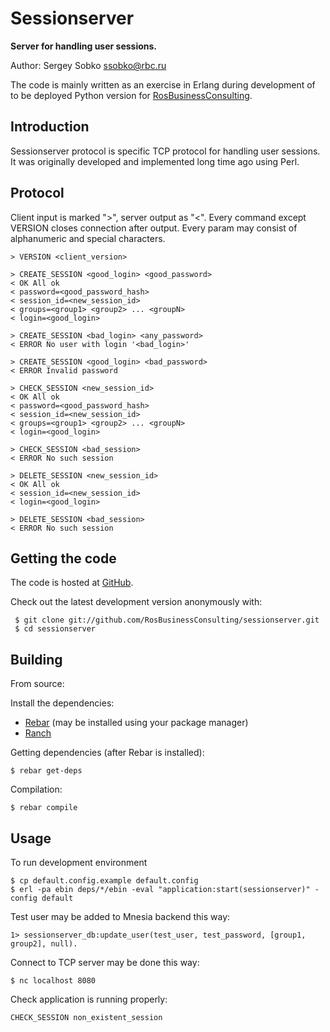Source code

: Sessionserver
=============

**Server for handling user sessions.**

Author: Sergey Sobko <ssobko@rbc.ru>

The code is mainly written as an exercise in Erlang during development of to be deployed Python version for 
[RosBusinessConsulting](http://rbcholding.com/).

## Introduction

Sessionserver protocol is specific TCP protocol for handling user sessions. It was originally developed and implemented
long time ago using Perl.

## Protocol

Client input is marked ">", server output as "<". Every command except VERSION closes connection after output.
Every param may consist of alphanumeric and special characters.

```
> VERSION <client_version>

> CREATE_SESSION <good_login> <good_password> 
< OK All ok
< password=<good_password_hash>
< session_id=<new_session_id>
< groups=<group1> <group2> ... <groupN>
< login=<good_login>

> CREATE_SESSION <bad_login> <any_password> 
< ERROR No user with login '<bad_login>'

> CREATE_SESSION <good_login> <bad_password> 
< ERROR Invalid password

> CHECK_SESSION <new_session_id>
< OK All ok
< password=<good_password_hash>
< session_id=<new_session_id>
< groups=<group1> <group2> ... <groupN>
< login=<good_login>

> CHECK_SESSION <bad_session>
< ERROR No such session

> DELETE_SESSION <new_session_id>
< OK All ok
< session_id=<new_session_id>
< login=<good_login>

> DELETE_SESSION <bad_session>
< ERROR No such session
```

## Getting the code

The code is hosted at [GitHub](https://github.com/RosBusinessConsulting/sessionserver/).

Check out the latest development version anonymously with:

```
 $ git clone git://github.com/RosBusinessConsulting/sessionserver.git
 $ cd sessionserver
```

## Building

From source:

Install the dependencies:

- [Rebar](https://github.com/basho/rebar/) (may be installed using your package manager)
- [Ranch](https://github.com/ninenines/ranch/)

Getting dependencies (after Rebar is installed):

    $ rebar get-deps
    
Compilation:

    $ rebar compile
    
## Usage

To run development environment
```
$ cp default.config.example default.config
$ erl -pa ebin deps/*/ebin -eval "application:start(sessionserver)" -config default
```

Test user may be added to Mnesia backend this way:

    1> sessionserver_db:update_user(test_user, test_password, [group1, group2], null).

Connect to TCP server may be done this way:

    $ nc localhost 8080
    
Check application is running properly:

    CHECK_SESSION non_existent_session
    
 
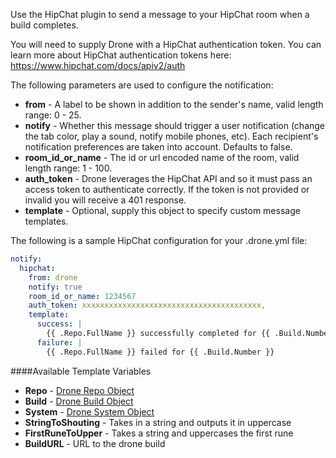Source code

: Use the HipChat plugin to send a message to your HipChat room when a build completes.

You will need to supply Drone with a HipChat authentication token. You can learn more about HipChat authentication tokens here: https://www.hipchat.com/docs/apiv2/auth

The following parameters are used to configure the notification:

* **from** - A label to be shown in addition to the sender's name, valid length range: 0 - 25.
* **notify** - Whether this message should trigger a user notification (change the tab color, play a sound, notify mobile phones, etc). Each recipient's notification preferences are taken into account.
Defaults to false.
* **room_id_or_name** - The id or url encoded name of the room, valid length range: 1 - 100.
* **auth_token** - Drone leverages the HipChat API and so it must pass an access token to authenticate correctly. If the token is not provided or invalid you will receive a 401 response.
* **template** - Optional, supply this object to specify custom message templates.

The following is a sample HipChat configuration for your .drone.yml file:

```yaml
notify:
  hipchat:
    from: drone
    notify: true
    room_id_or_name: 1234567
    auth_token: xxxxxxxxxxxxxxxxxxxxxxxxxxxxxxxxxxxxxxxx,
    template:
      success: |
        {{ .Repo.FullName }} successfully completed for {{ .Build.Number }}
      failure: |
        {{ .Repo.FullName }} failed for {{ .Build.Number }}
```

####Available Template Variables
* **Repo** - [Drone Repo Object](https://github.com/drone/drone/blob/master/model/repo.go)
* **Build** - [Drone Build Object](https://github.com/drone/drone/blob/master/model/build.go)
* **System** - [Drone System Object](https://github.com/drone/drone/blob/master/model/system.go)
* **StringToShouting** - Takes in a string and outputs it in uppercase
* **FirstRuneToUpper** - Takes a string and uppercases the first rune
* **BuildURL** - URL to the drone build
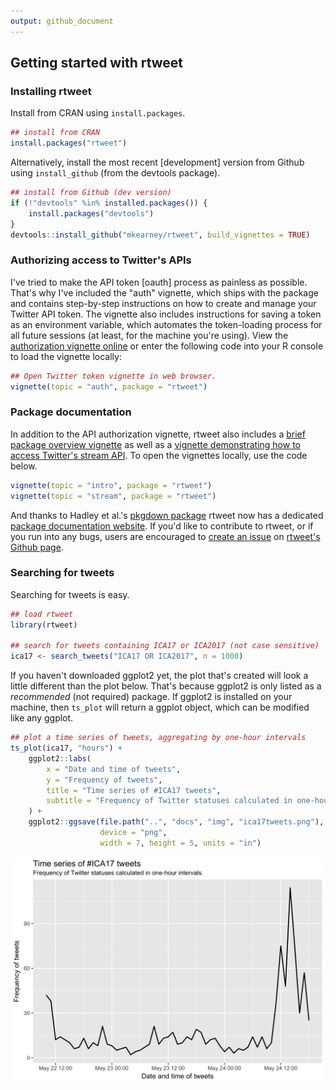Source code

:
 ```yaml
---
output: github_document
---
```




## Getting started with rtweet


### Installing rtweet

Install from CRAN using `install.packages`.


```r
## install from CRAN
install.packages("rtweet")
```

Alternatively, install the most recent [development] version from
Github using `install_github` (from the devtools package).


```r
## install from Github (dev version)
if (!"devtools" %in% installed.packages()) {
    install.packages("devtools")
}
devtools::install_github("mkearney/rtweet", build_vignettes = TRUE)
```

### Authorizing access to Twitter's APIs

I've tried to make the API token [oauth] process as painless as
possible. That's why I've included the "auth" vignette, which ships
with the package and contains step-by-step instructions on how to
create and manage your Twitter API token. The vignette also includes
instructions for saving a token as an environment variable, which
automates the token-loading process for all future sessions (at least,
for the machine you're using). View the
[authorization vignette online](https://mkearney.github.io/rtweet/articles/auth.html)
or enter the following code into your R console to load the vignette locally:


```r
## Open Twitter token vignette in web browser.
vignette(topic = "auth", package = "rtweet")
```

### Package documentation

In addition to the API authorization vignette, rtweet also includes a
[brief package overview vignette](https://mkearney.github.io/rtweet/articles/intro.html)
as well as a
[vignette demonstrating how to access Twitter's stream API](https://mkearney.github.io/rtweet/articles/stream.html). To
open the vignettes locally, use the code below.


```r
vignette(topic = "intro", package = "rtweet")
vignette(topic = "stream", package = "rtweet")
```

And thanks to Hadley et al.'s
[pkgdown package](https://github.com/hadley/pkgdown) rtweet now has a
dedicated
[package documentation website](https://mkearney.github.io/rtweet). If
you'd like to contribute to rtweet, or if you run into any bugs, users
are encouraged to
[create an issue](https://github.com/mkearney/rtweet/issues) on
[rtweet's Github page](https://github.com/mkearney/rtweet).

### Searching for tweets

Searching for tweets is easy.


```r
## load rtweet
library(rtweet)

## search for tweets containing ICA17 or ICA2017 (not case sensitive)
ica17 <- search_tweets("ICA17 OR ICA2017", n = 1000)
```


If you haven't downloaded ggplot2 yet, the plot that's created will
look a little different than the plot below. That's because ggplot2 is
only listed as a *recommended* (not required) package. If ggplot2 is
installed on your machine, then `ts_plot` will return a ggplot object,
which can be modified like any ggplot.


```r
## plot a time series of tweets, aggregating by one-hour intervals
ts_plot(ica17, "hours") +
    ggplot2::labs(
        x = "Date and time of tweets",
        y = "Frequency of tweets",
        title = "Time series of #ICA17 tweets",
        subtitle = "Frequency of Twitter statuses calculated in one-hour intervals."
    ) +
    ggplot2::ggsave(file.path("..", "docs", "img", "ica17tweets.png"),
                    device = "png",
                    width = 7, height = 5, units = "in")
```

<p align="center">
<img src="img/ica17tweets.png" alt="ica17tweets">
</p>

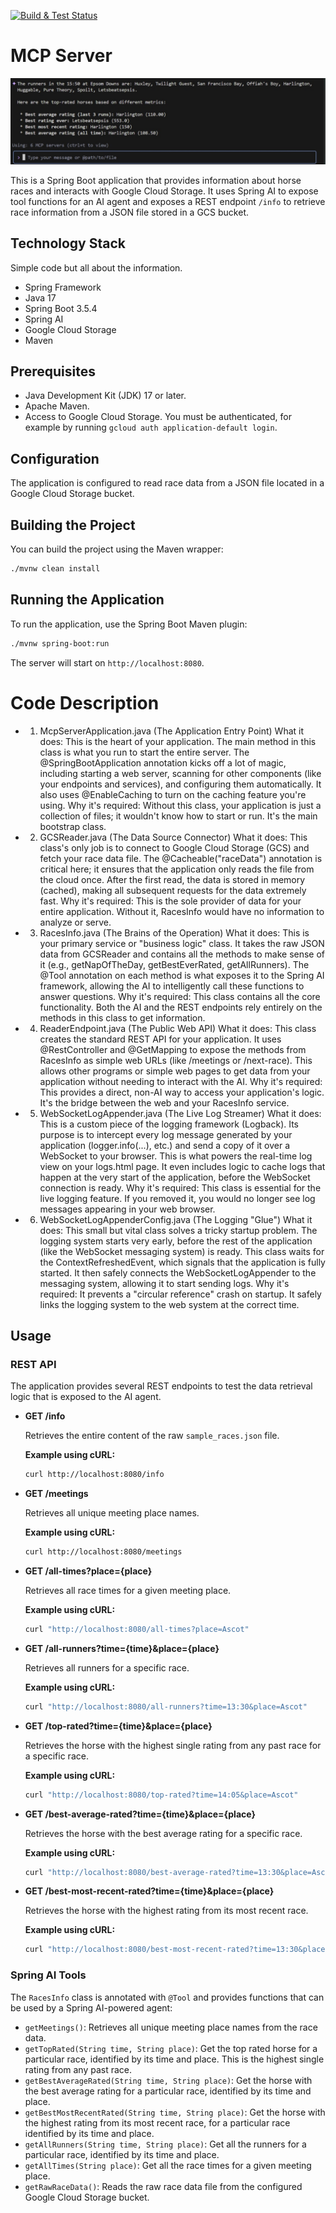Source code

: [![Build & Test Status](https://github.com/TonyKennah/PluckierMCP/actions/workflows/maven.yml/badge.svg)](https://github.com/TonyKennah/PluckierMCP/actions/workflows/maven.yml)



# MCP Server

![Example](gemini.jpg "Gemini using pluckier")

This is a Spring Boot application that provides information about horse races and interacts with Google Cloud Storage. It uses Spring AI to expose tool functions for an AI agent and exposes a REST endpoint `/info` to retrieve race information from a JSON file stored in a GCS bucket.

## Technology Stack

Simple code but all about the information.

*   Spring Framework
*   Java 17
*   Spring Boot 3.5.4
*   Spring AI
*   Google Cloud Storage
*   Maven

## Prerequisites

*   Java Development Kit (JDK) 17 or later.
*   Apache Maven.
*   Access to Google Cloud Storage. You must be authenticated, for example by running `gcloud auth application-default login`.

## Configuration

The application is configured to read race data from a JSON file located in a Google Cloud Storage bucket.

## Building the Project

You can build the project using the Maven wrapper:

```sh
./mvnw clean install
```

## Running the Application

To run the application, use the Spring Boot Maven plugin:

```sh
./mvnw spring-boot:run
```

The server will start on `http://localhost:8080`.


# Code Description
- 1. McpServerApplication.java (The Application Entry Point)
What it does: This is the heart of your application. The main method in this class is what you run to start the entire server. The @SpringBootApplication annotation kicks off a lot of magic, including starting a web server, scanning for other components (like your endpoints and services), and configuring them automatically. It also uses @EnableCaching to turn on the caching feature you're using.
Why it's required: Without this class, your application is just a collection of files; it wouldn't know how to start or run. It's the main bootstrap class.
- 2. GCSReader.java (The Data Source Connector)
What it does: This class's only job is to connect to Google Cloud Storage (GCS) and fetch your race data file. The @Cacheable("raceData") annotation is critical here; it ensures that the application only reads the file from the cloud once. After the first read, the data is stored in memory (cached), making all subsequent requests for the data extremely fast.
Why it's required: This is the sole provider of data for your entire application. Without it, RacesInfo would have no information to analyze or serve.
- 3. RacesInfo.java (The Brains of the Operation)
What it does: This is your primary service or "business logic" class. It takes the raw JSON data from GCSReader and contains all the methods to make sense of it (e.g., getNapOfTheDay, getBestEverRated, getAllRunners). The @Tool annotation on each method is what exposes it to the Spring AI framework, allowing the AI to intelligently call these functions to answer questions.
Why it's required: This class contains all the core functionality. Both the AI and the REST endpoints rely entirely on the methods in this class to get information.
- 4. ReaderEndpoint.java (The Public Web API)
What it does: This class creates the standard REST API for your application. It uses @RestController and @GetMapping to expose the methods from RacesInfo as simple web URLs (like /meetings or /next-race). This allows other programs or simple web pages to get data from your application without needing to interact with the AI.
Why it's required: This provides a direct, non-AI way to access your application's logic. It's the bridge between the web and your RacesInfo service.
- 5. WebSocketLogAppender.java (The Live Log Streamer)
What it does: This is a custom piece of the logging framework (Logback). Its purpose is to intercept every log message generated by your application (logger.info(...), etc.) and send a copy of it over a WebSocket to your browser. This is what powers the real-time log view on your logs.html page. It even includes logic to cache logs that happen at the very start of the application, before the WebSocket connection is ready.
Why it's required: This class is essential for the live logging feature. If you removed it, you would no longer see log messages appearing in your web browser.
- 6. WebSocketLogAppenderConfig.java (The Logging "Glue")
What it does: This small but vital class solves a tricky startup problem. The logging system starts very early, before the rest of the application (like the WebSocket messaging system) is ready. This class waits for the ContextRefreshedEvent, which signals that the application is fully started. It then safely connects the WebSocketLogAppender to the messaging system, allowing it to start sending logs.
Why it's required: It prevents a "circular reference" crash on startup. It safely links the logging system to the web system at the correct time.

## Usage

### REST API

The application provides several REST endpoints to test the data retrieval logic that is exposed to the AI agent.

*   **GET /info**

    Retrieves the entire content of the raw `sample_races.json` file.

    **Example using cURL:**
    ```sh
    curl http://localhost:8080/info
    ```

*   **GET /meetings**

    Retrieves all unique meeting place names.

    **Example using cURL:**
    ```sh
    curl http://localhost:8080/meetings
    ```

*   **GET /all-times?place={place}**

    Retrieves all race times for a given meeting place.

    **Example using cURL:**
    ```sh
    curl "http://localhost:8080/all-times?place=Ascot"
    ```

*   **GET /all-runners?time={time}&place={place}**

    Retrieves all runners for a specific race.

    **Example using cURL:**
    ```sh
    curl "http://localhost:8080/all-runners?time=13:30&place=Ascot"
    ```

*   **GET /top-rated?time={time}&place={place}**

    Retrieves the horse with the highest single rating from any past race for a specific race.

    **Example using cURL:**
    ```sh
    curl "http://localhost:8080/top-rated?time=14:05&place=Ascot"
    ```

*   **GET /best-average-rated?time={time}&place={place}**

    Retrieves the horse with the best average rating for a specific race.

    **Example using cURL:**
    ```sh
    curl "http://localhost:8080/best-average-rated?time=13:30&place=Ascot"
    ```

*   **GET /best-most-recent-rated?time={time}&place={place}**

    Retrieves the horse with the highest rating from its most recent race.

    **Example using cURL:**
    ```sh
    curl "http://localhost:8080/best-most-recent-rated?time=13:30&place=Ascot"
    ```

### Spring AI Tools

The `RacesInfo` class is annotated with `@Tool` and provides functions that can be used by a Spring AI-powered agent:
*   `getMeetings()`: Retrieves all unique meeting place names from the race data.
*   `getTopRated(String time, String place)`: Get the top rated horse for a particular race, identified by its time and place. This is the highest single rating from any past race.
*   `getBestAverageRated(String time, String place)`: Get the horse with the best average rating for a particular race, identified by its time and place.
*   `getBestMostRecentRated(String time, String place)`: Get the horse with the highest rating from its most recent race, for a particular race identified by its time and place.
*   `getAllRunners(String time, String place)`: Get all the runners for a particular race, identified by its time and place.
*   `getAllTimes(String place)`: Get all the race times for a given meeting place.
*   `getRawRaceData()`: Reads the raw race data file from the configured Google Cloud Storage bucket.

THE TASK: Which lines of the entries above contain the string "Number"? Copy each one.

TASK SOLUTION:
        {{ .Repo.FullName }} successfully completed for {{ .Build.Number }}
        {{ .Repo.FullName }} failed for {{ .Build.Number }}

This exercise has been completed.